RE: [ncl-talk] Memory leak with if statement and logical array

From: O'Neill, Susan - Portland, OR <susan.oneill_at_nyahnyahspammersnyahnyah>
Date: Thu, 26 Apr 2007 14:38:30 -0600

Hi Dave,

Thank you for a great explanation of what is going on! I'll look at
implementing your netCDF intermediate file suggestion and meanwhile am
also splitting my processing into smaller chucks and scripting to merge
things back together.

Thanks!

        Susan

--------------------------------------------
Susan M. O'Neill, Ph.D.
Air Quality Engineer
USDA Natural Resources Conservation Service
Air Quality and Atmospheric Change Team
1201 NE Lloyd Blvd., Suite 1000
Portland, Oregon 97232-1202
503-273-2438 (work)
503-273-2401 (fax)
susan.oneill_at_por.usda.gov
--------------------------------------------
-----Original Message-----
From: David Ian Brown [mailto:dbrown_at_ucar.edu]
Sent: Wednesday, April 25, 2007 5:58 PM
To: O'Neill, Susan - Portland, OR
Cc: Dave Allured; ncl-talk_at_ucar.edu
Subject: Re: Memory leak with if statement and logical array

Susan, Dave, et al.,

Here's what we have found related to problems of "memory leaks" that
have been
reported recently.

The good news is that the problem Dave Allured reported has been
solved.
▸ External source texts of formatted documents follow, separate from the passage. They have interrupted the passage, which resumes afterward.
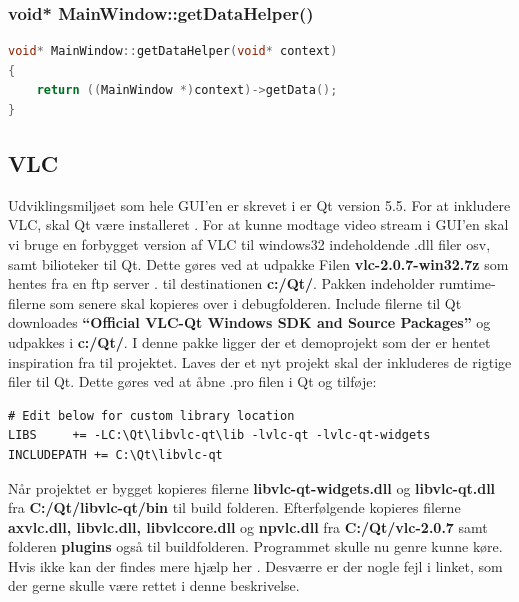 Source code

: \subsubsection{void* MainWindow::getDataHelper()}

\begin{lstlisting}[caption={getDataHelper},label=lst:getData, language=c++]
void* MainWindow::getDataHelper(void* context)
{
    return ((MainWindow *)context)->getData();
}
\end{lstlisting}

\subsection{VLC}
Udviklingsmiljøet som hele GUI'en er skrevet i er Qt version 5.5. For at inkludere VLC, skal Qt være installeret \cite{lib:qt}. For at kunne modtage video stream i GUI'en skal vi bruge en forbygget version af VLC til windows32 indeholdende .dll filer osv, samt bilioteker til Qt. Dette gøres ved at udpakke Filen \textbf{vlc-2.0.7-win32.7z} som hentes fra en ftp server \cite{lib:vlc-ftp}. til destinationen \textbf{c:/Qt/}. Pakken indeholder rumtime-filerne som senere skal kopieres over i debugfolderen. Include filerne til Qt downloades \textbf{“Official VLC-Qt Windows SDK and Source Packages”} \cite{lib:vlc-qt} og udpakkes i \textbf{c:/Qt/}. I denne pakke ligger der et demoprojekt som der er hentet inspiration fra til projektet. Laves der et nyt projekt skal der inkluderes de rigtige filer til Qt. Dette gøres ved at åbne .pro filen i Qt og tilføje:

\begin{lstlisting}
# Edit below for custom library location
LIBS     += -LC:\Qt\libvlc-qt\lib -lvlc-qt -lvlc-qt-widgets
INCLUDEPATH += C:\Qt\libvlc-qt
\end{lstlisting}
Når projektet er bygget kopieres filerne \textbf{libvlc-qt-widgets.dll} og \textbf{libvlc-qt.dll} fra \textbf{C:/Qt/libvlc-qt/bin} til build folderen. Efterfølgende kopieres filerne \textbf{axvlc.dll, libvlc.dll, libvlccore.dll} og \textbf{npvlc.dll} fra \textbf{C:/Qt/vlc-2.0.7} samt folderen \textbf{plugins} også til buildfolderen. Programmet skulle nu genre kunne køre. Hvis ikke kan der findes mere hjælp her \cite{lib:vlc-using-qt}. Desværre er der nogle fejl i linket, som der gerne skulle være rettet i denne beskrivelse.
There
was indeed a memory leak that occurred when using a logical variable as
opposed
to a logical expression in an if test, i.e.:
     if (logical_var) then
        ...
as opposed to
     if (var .eq. something) then
        ...

The fix will be in the next version of NCL, still scheduled for release
by the end of the
month.

The bad news is that Susan O'Neill's problem is not something that can
be fixed
easily, given some design decisions that were made very early on in the
development of NCL.

It seems that the problem boils down to the fact that NCL permanently
(by design) stores every unique
string it encounters in a hash table and assigns the string a unique
integer id, which
is passed around instead a pointer reference to the string itself. This
simplifies programming for
tasks such as string comparison, and in the usual case for NCL, has
worked pretty well.

Unfortunately Susan's script (extractFlx_Montana.ncl) is a perfect
illustration of the drawbacks of this approach. There is
a inner loop that is executed 2838240 times for each year of data.
Inside the loop strings are built from small components.
The built-up strings tend to share a lot of characters at the beginning
before there is a character that distinguishes them.
While the memory used might be a problem on a small system, it is not
all that large compared to the memory required to
hold the large numerical arrays that are commonly processed using NCL.
On my 1GB Mac laptop with a version
of extractFlx_Montana.ncl modified to run for a year with file I/O and
"system" calls removed (all the real 'work' of the script),
I found that the virtual memory required grew to just over 100 MB. On
this system the slow down came mainly from the fact
that as the hash table grew it took more and more processing time to
distinguish each string as unique or not. Using
performance monitoring tools I found that while when the program first
started it was spending about 25% of its time locating
strings in the hash table. That had grown to 85% of the time during
the 12th month of processing.

We will need to give some thought to what we can do, if anything, to
fix this problem.

In the mean time, Susan, it might make sense to eliminate the inner
loop by creating an intermediate file in NetCDF
format that contains the all timesteps and grid points for the period
you want to analyze. Given such a file it would be very easy
to run your wind_mdb tool at each gridpoint. I think that approach
could make your code much more scalable.
  -dave

On Apr 24, 2007, at 10:31 AM, O'Neill, Susan - Portland, OR wrote:

> Hi Dave/everyone,
>
> I'm running NCL version 4.2.0.a034 (released 9/26/2006) on a small
> LINUX
> box with redhat ES.
>
> Thanks!
>
> Susan
>
>
> -----Original Message-----
> From: ncl-talk-bounces_at_ucar.edu [mailto:ncl-talk-bounces_at_ucar.edu] On
> Behalf Of Dave Allured
> Sent: Monday, April 23, 2007 6:14 PM
> To: ncl-talk_at_ucar.edu
> Subject: Re: Memory leak with if statement and logical
array
>
> All,
>
> Attached is a modified version of Susan's tst_memLeak script. I
> deactivated all statements involving file I/O, leaving only simple
> NCL statements and calls to NCL built-in functions. I also
> commented out all if statements.
>
> This version t3.ncl also shows a memory leak on Mac OS, though not
> as severe as the one Susan describes. However, this one still has a
> severe problem, running slower and slower with each iteration, which
> is a killer for real processing applications.
>
> My original post was about a memory leak with if statements, so this
> is probably something different.
>
> Susan, what kind of system are you running? Also, which NCL
> version? It would be helpful to know whether these leaks occur on
> platforms other than Mac OS.
>
> --Dave A.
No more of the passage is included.